(Activity)
Scan the records below, and wherever a line has the word "number", pull it out.

==*==

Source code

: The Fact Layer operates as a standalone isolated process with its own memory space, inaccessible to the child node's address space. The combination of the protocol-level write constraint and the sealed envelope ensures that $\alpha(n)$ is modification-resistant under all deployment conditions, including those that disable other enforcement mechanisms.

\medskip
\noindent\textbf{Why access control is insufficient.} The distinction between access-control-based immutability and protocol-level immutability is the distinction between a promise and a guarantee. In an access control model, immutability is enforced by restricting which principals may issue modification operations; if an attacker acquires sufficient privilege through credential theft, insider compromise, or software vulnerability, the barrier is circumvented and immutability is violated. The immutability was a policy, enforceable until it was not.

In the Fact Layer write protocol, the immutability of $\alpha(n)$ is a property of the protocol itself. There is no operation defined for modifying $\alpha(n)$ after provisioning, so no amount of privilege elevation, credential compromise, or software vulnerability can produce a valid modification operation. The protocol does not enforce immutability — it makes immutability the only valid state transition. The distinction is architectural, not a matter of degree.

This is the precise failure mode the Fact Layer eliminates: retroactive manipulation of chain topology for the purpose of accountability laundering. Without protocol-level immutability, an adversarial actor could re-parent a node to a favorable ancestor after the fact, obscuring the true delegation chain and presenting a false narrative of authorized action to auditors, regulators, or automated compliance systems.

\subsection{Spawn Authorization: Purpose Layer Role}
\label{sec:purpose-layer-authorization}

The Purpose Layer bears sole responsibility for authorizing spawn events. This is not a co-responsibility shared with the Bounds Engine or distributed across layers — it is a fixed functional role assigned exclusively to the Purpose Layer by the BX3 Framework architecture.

==*==

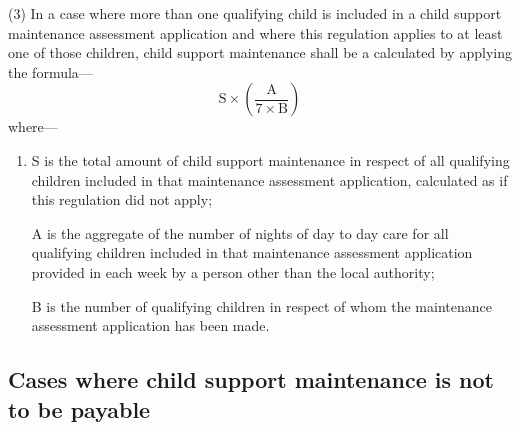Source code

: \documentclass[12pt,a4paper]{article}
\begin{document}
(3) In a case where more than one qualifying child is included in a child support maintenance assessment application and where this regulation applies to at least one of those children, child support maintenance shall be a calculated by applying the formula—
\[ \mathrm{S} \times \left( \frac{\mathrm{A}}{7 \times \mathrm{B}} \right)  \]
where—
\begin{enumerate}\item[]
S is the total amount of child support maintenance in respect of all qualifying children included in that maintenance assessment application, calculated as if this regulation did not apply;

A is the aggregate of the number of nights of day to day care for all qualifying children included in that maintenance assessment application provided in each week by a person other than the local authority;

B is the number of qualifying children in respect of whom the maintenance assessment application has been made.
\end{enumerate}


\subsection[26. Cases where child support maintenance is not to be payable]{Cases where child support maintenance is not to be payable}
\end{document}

==*==

(Task response)
A is the aggregate of the number of nights of day to day care for all qualifying children included in that maintenance assessment application provided in each week by a person other than the local authority;
B is the number of qualifying children in respect of whom the maintenance assessment application has been made.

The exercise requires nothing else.